Work required
An exact copy of every record is required.

====

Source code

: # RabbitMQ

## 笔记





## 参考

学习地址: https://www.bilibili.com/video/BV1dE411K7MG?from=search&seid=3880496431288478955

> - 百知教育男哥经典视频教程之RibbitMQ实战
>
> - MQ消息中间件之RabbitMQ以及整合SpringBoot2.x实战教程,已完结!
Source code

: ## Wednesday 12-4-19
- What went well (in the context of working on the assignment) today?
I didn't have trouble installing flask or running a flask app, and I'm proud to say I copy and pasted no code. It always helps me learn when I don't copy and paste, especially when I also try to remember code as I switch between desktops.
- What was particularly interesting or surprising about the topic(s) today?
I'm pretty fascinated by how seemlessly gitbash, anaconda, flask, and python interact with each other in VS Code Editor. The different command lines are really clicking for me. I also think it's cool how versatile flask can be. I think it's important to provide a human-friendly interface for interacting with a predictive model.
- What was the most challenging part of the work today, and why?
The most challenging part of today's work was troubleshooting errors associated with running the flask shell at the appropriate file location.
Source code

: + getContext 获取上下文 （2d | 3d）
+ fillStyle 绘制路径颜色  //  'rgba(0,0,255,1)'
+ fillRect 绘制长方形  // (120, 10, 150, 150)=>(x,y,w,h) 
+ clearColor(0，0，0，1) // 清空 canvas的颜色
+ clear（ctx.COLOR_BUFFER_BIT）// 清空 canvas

====

Task answer
Source code

: # RabbitMQ

## 笔记





## 参考

学习地址: https://www.bilibili.com/video/BV1dE411K7MG?from=search&seid=3880496431288478955

> - 百知教育男哥经典视频教程之RibbitMQ实战
>
> - MQ消息中间件之RabbitMQ以及整合SpringBoot2.x实战教程,已完结!
Source code

: ## Wednesday 12-4-19
- What went well (in the context of working on the assignment) today?
I didn't have trouble installing flask or running a flask app, and I'm proud to say I copy and pasted no code. It always helps me learn when I don't copy and paste, especially when I also try to remember code as I switch between desktops.
- What was particularly interesting or surprising about the topic(s) today?
I'm pretty fascinated by how seemlessly gitbash, anaconda, flask, and python interact with each other in VS Code Editor. The different command lines are really clicking for me. I also think it's cool how versatile flask can be. I think it's important to provide a human-friendly interface for interacting with a predictive model.
- What was the most challenging part of the work today, and why?
The most challenging part of today's work was troubleshooting errors associated with running the flask shell at the appropriate file location.
Source code

: + getContext 获取上下文 （2d | 3d）
+ fillStyle 绘制路径颜色  //  'rgba(0,0,255,1)'
+ fillRect 绘制长方形  // (120, 10, 150, 150)=>(x,y,w,h) 
+ clearColor(0，0，0，1) // 清空 canvas的颜色
+ clear（ctx.COLOR_BUFFER_BIT）// 清空 canvas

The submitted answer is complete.